Optimization – How to Maximize a Minimum Function

linear programmingoptimization

Consider a maximin problem with $\lambda=[\lambda_1,\lambda_2,…,\lambda_n]$
$$\max_{\lambda}\min_{i\in\{1,2,3,…,M\}}{f_i(\lambda)}$$
subject to $\lambda$ is any vector locating in a standard probability simplex, that is $\sum_{i=1}^{n}\lambda_i=1$ and $\lambda_i\geq0, \forall i\in\{1,2,…,k\}$. Note that each function $f_i()$ is a linear function with the input $\lambda$ and positive output.

I know that this problem can be converted into the following:
$$\max z$$
subject to
$$z\leq f_i(\lambda)\ \forall i\in\{1,2,3,…,M\}$$
$$\lambda\ \text{is any probability vector}$$

My problem is, in the above constraint set, the upper bound of the $z$ may change with different $\lambda$. So, how can I solve this problem by simplex method or some typical algorithm and analyze the time complexity?

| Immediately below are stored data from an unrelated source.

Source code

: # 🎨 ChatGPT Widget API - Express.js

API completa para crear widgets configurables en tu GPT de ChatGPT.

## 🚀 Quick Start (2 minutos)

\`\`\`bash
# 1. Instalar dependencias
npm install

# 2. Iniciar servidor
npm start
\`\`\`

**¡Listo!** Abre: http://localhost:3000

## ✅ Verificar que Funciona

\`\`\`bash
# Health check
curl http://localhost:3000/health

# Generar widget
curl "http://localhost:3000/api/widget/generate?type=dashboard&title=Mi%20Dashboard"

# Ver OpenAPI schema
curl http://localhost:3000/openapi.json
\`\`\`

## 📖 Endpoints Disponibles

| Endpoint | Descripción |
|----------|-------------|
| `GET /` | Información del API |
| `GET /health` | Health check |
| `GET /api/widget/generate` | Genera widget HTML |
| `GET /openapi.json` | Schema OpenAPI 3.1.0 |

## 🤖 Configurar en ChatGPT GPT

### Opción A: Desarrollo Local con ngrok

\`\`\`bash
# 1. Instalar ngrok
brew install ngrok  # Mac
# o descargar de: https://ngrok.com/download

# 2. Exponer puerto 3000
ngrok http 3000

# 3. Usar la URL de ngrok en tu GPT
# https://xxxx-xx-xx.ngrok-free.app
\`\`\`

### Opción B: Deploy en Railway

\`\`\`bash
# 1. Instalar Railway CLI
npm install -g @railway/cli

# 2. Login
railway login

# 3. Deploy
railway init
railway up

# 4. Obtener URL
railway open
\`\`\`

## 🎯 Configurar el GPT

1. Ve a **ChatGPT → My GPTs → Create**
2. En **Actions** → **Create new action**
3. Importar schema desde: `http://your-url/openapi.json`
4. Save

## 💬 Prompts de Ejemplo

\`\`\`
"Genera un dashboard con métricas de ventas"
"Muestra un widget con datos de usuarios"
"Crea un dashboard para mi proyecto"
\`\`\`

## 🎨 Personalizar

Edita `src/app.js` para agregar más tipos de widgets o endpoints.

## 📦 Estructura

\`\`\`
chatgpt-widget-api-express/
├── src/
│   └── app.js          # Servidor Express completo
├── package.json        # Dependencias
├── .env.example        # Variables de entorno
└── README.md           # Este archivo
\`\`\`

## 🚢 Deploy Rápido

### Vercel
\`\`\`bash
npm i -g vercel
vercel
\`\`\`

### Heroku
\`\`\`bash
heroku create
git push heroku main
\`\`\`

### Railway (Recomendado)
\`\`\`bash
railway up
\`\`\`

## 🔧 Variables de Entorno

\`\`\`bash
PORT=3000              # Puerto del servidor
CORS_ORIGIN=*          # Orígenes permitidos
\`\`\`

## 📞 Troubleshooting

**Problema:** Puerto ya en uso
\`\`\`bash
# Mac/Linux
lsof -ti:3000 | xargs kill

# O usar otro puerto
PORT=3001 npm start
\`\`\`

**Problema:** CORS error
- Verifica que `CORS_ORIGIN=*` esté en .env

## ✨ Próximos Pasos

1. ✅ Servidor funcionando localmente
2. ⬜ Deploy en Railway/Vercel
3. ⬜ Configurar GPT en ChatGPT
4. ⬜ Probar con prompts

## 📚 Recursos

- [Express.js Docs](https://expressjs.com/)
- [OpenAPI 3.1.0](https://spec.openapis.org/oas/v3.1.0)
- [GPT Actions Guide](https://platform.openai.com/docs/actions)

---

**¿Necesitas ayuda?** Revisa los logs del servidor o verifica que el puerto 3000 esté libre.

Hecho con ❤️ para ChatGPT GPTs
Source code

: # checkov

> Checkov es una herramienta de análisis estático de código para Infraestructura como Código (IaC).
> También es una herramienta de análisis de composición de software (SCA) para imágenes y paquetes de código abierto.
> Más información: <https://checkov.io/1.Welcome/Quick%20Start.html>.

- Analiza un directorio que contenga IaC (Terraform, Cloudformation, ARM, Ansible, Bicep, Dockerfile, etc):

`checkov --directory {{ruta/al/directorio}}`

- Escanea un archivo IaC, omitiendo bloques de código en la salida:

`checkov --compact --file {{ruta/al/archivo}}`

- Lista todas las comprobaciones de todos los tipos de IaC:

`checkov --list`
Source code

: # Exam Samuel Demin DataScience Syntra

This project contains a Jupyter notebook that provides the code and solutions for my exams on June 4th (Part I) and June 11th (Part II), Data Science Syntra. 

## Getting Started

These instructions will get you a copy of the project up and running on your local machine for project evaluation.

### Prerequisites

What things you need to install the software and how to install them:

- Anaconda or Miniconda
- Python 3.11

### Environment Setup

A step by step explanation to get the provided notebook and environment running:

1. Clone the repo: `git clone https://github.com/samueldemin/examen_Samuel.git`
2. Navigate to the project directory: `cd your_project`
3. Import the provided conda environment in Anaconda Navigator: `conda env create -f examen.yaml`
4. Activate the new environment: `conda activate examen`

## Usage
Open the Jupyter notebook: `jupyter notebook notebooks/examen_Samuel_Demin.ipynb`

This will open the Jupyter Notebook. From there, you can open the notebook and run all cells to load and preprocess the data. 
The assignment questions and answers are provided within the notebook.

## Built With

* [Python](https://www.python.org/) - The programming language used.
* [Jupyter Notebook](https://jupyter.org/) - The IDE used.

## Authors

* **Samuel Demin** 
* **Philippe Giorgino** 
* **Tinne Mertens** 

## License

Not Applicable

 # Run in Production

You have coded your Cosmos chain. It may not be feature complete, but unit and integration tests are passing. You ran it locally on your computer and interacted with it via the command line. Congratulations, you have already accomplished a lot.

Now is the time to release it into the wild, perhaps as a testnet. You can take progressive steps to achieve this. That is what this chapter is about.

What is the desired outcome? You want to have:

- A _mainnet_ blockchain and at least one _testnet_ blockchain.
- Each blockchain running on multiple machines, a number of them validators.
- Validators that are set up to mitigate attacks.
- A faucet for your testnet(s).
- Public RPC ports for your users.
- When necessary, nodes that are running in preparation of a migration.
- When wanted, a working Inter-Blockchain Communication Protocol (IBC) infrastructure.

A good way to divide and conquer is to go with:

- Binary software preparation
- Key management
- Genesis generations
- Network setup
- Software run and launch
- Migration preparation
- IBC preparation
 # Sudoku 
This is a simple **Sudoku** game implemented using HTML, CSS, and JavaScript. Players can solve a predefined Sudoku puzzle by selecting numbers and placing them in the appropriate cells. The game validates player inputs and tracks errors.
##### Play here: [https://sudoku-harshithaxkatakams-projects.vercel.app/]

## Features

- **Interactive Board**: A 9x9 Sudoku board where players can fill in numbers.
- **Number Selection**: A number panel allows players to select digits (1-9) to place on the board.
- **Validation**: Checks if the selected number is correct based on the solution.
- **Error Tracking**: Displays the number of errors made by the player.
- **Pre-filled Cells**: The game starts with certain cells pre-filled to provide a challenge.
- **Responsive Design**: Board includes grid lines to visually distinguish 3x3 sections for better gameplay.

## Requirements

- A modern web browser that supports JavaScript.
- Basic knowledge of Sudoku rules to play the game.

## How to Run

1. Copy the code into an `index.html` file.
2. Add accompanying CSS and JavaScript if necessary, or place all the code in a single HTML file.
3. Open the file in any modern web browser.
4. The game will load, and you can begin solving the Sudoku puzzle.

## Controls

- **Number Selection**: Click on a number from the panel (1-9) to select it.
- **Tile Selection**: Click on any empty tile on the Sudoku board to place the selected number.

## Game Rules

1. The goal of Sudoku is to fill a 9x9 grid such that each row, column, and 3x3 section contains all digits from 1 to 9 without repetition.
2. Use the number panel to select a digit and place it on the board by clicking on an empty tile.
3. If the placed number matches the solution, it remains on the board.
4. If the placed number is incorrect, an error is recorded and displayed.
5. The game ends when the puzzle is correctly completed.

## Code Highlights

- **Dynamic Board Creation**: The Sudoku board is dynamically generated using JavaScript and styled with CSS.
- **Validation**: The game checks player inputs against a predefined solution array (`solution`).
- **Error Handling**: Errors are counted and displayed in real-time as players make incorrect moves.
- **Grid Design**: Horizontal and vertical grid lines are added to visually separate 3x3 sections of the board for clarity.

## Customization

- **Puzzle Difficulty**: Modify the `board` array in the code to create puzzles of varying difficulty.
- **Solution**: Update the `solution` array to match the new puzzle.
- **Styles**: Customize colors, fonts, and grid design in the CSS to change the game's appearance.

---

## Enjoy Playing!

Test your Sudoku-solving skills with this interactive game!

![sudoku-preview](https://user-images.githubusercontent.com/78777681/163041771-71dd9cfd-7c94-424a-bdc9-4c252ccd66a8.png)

Most of the problems using the simplex method just considered the objective function and the constraint set are account for the same variables, e.g.,
$$\max{2x_1+x_2+3x_3}$$
subject to
$$ x_1+x_2\leq 3 $$
$$ x_2+x_3\leq 10 $$
$$ x_1+x_3\leq 20 $$
$$x_1,x_2,x_3\geq0$$
Note that there are just the variables $x_1,x_2,x_3$ in both the objective function and the constraint set. However, there is an extra $\lambda$ in our problem.

Edit:
I know that the python package Gekko provides a solver but I am wondering how the problem is solved (what's the algorithm Gekko uses) because I have to analyze the time complexity.
Edit: I have an idea as follows,

Can we just view that there are $M+1$ inequalities (we have $M$ $"z\leq f_i(\lambda)"$ and one $\sum_{i=1}^{n}\lambda_i\leq1$) and there are $1+n$ variables ($z$ and $\lambda_1,…,\lambda_n$) in this maximization problem? Hence, one can use the simplex method to solve it with time complexity $\Theta((M+n+2)^{1+n})$?

Best Answer

(1) My problem is, in the above constraint set, the upper bound of the z may change with different λ. I think you have an issue with the rhs not being constant. Note that we can write $$z - f_i(\lambda) \le 0$$

(2) analyze the time complexity Complexity theory says very little about the performance of a given LP solver on a given problem of a given size. In practice that means: try it out with your problem and different data sets.